Expanding to Europe: a customer service checklist for ecommerce brands
Expanding into Europe breaks support in predictable ways: multiple languages, a legal right to return, country-specific expectations, and time zones your current team does not cover. Sort the language coverage, the 14-day withdrawal right, and localized return logistics before launch — not after the tickets arrive.
Europe looks like one market on a map and behaves like a dozen in your inbox. Brands that expand from North America often have a strong product and a support setup that quietly falls apart the moment European customers start writing in. A short checklist, worked through before launch, prevents most of the pain.
Is your language coverage ready?
European customers expect to be answered in their own language, and in several large markets they will simply not buy — or will dispute — in English. Map your target countries to languages and make sure you can cover at least German, French, and Spanish natively before you spend on ads there.
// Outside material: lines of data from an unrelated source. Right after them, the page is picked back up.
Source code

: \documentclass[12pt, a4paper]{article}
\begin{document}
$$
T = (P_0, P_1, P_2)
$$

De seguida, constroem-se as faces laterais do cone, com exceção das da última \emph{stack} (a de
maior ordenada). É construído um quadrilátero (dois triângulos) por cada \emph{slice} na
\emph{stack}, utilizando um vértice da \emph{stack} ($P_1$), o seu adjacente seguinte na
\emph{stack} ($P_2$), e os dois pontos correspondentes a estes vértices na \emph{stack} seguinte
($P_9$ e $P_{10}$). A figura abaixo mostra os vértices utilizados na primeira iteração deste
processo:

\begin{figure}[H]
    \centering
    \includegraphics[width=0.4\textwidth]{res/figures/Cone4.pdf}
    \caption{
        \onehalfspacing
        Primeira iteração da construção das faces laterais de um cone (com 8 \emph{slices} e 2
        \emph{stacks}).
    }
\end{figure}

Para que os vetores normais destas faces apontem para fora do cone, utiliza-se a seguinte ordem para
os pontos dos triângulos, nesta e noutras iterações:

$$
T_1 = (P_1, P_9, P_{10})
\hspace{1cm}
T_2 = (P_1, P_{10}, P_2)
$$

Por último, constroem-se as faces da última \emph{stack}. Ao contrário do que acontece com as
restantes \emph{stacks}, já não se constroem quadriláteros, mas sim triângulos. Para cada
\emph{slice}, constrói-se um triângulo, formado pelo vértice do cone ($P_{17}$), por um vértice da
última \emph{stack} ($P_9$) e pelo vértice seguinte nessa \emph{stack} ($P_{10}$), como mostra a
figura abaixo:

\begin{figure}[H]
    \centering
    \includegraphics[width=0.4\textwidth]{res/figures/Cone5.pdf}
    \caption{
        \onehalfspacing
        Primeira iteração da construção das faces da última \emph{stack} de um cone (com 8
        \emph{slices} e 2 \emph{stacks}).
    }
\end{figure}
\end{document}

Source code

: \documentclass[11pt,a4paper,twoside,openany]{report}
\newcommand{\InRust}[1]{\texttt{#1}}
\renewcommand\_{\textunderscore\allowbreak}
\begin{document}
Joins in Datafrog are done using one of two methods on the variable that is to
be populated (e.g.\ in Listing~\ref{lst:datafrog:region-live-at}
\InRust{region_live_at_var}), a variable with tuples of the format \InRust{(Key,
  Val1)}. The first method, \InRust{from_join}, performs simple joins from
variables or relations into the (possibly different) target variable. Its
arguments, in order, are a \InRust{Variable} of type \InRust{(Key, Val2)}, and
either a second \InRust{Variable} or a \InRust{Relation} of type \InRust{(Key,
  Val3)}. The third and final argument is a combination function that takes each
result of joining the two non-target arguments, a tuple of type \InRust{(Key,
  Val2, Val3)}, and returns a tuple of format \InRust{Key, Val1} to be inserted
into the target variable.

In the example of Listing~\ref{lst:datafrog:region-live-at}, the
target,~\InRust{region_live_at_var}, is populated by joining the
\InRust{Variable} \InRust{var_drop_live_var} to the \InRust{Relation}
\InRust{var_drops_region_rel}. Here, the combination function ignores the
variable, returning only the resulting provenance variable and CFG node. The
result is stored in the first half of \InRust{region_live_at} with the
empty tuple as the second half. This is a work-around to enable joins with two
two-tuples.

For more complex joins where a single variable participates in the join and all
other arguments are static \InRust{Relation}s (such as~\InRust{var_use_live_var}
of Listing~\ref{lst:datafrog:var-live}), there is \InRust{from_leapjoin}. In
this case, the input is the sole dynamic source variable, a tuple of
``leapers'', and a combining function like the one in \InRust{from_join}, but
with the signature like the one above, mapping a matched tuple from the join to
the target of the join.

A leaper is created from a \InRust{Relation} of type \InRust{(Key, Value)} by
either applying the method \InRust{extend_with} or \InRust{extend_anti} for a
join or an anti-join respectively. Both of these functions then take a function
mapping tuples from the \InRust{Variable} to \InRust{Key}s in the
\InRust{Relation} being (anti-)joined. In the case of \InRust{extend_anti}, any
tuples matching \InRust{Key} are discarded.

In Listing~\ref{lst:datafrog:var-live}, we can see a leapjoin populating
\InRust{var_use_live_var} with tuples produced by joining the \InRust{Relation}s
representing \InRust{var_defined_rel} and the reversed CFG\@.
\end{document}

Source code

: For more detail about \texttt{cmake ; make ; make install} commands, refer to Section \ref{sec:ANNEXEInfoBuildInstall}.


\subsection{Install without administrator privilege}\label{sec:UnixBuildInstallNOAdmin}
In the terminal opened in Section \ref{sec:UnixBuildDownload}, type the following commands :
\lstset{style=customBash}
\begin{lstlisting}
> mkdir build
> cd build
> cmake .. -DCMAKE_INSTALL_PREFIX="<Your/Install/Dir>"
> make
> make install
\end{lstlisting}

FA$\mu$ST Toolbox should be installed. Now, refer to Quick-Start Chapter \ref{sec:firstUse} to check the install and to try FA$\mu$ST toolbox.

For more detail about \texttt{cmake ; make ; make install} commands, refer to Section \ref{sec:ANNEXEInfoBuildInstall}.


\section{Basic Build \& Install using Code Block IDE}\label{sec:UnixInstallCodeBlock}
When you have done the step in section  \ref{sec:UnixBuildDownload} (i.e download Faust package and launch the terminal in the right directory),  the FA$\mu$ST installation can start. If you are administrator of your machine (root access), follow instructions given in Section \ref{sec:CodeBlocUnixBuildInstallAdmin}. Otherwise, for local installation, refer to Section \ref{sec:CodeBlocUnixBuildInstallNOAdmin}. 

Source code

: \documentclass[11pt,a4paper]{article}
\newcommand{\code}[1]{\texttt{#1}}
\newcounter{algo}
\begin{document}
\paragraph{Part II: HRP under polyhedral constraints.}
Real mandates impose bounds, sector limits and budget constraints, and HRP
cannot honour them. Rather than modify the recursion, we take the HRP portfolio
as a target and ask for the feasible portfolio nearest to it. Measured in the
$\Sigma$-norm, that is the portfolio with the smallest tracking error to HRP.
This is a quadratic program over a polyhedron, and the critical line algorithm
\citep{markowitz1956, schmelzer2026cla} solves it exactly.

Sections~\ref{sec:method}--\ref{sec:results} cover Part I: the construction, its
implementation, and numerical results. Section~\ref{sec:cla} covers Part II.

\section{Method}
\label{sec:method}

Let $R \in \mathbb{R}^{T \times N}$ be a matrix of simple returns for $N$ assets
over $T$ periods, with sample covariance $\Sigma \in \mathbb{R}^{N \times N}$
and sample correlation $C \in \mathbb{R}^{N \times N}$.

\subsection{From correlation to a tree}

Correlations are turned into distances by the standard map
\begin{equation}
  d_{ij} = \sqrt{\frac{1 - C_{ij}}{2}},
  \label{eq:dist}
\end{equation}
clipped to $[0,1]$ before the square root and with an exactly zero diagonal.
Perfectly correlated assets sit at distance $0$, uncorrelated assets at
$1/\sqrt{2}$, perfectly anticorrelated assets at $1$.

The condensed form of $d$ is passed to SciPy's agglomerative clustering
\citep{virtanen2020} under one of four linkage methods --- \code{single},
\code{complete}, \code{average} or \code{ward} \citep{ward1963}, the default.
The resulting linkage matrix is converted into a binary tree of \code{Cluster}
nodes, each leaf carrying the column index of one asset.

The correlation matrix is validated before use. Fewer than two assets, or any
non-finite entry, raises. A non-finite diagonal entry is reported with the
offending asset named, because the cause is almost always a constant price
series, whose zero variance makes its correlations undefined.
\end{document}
Answering a German customer in English is a common, avoidable cause of returns.
Do you understand the right to return?
Under EU consumer law, most online shoppers have a 14-day right to withdraw from a purchase and return it, in many cases without giving a reason. This is not the same as a US-style “satisfaction guarantee” — it is a legal right, and your policy, your macros, and your agents all need to reflect it. Publish a clear, compliant return policy and train your team on the withdrawal period so they never accidentally refuse a valid return.
Have you localized returns and refunds?
A return that has to ship back across an ocean costs more than the item is worth. Before launch, decide how European returns are handled: a local return address, a regional repair option, or a keep-it-and-refund threshold for low-value goods. Refund amounts and timelines should also account for local expectations — customers in several European markets expect refunds processed promptly once a return is confirmed.
Can you cover European hours?
If your support team works North American hours, European customers write at the end of your day and wait until the next one for a reply. That lag shows up directly in satisfaction scores and repeat tickets. Plan coverage that overlaps the European daytime — either a team in a compatible time zone or shifted hours — so first responses land the same day.
Are your policies consistent across countries?
It is easy to end up with slightly different answers per country as you bolt on languages. Keep one knowledge base as the source of truth and localize it, so a customer in Spain and a customer in the Netherlands get the same policy applied the same way.
The pre-launch checklist
- Native coverage for your top European languages.
- A compliant return policy reflecting the 14-day withdrawal right.
- A localized returns and refund plan, not trans-Atlantic shipping by default.
- Support hours that overlap the European daytime.
- One localized knowledge base so policy stays identical across countries.
Treat after-sales as part of the launch, not an afterthought. The brands that expand smoothly into Europe are the ones that answered these questions before the first order shipped.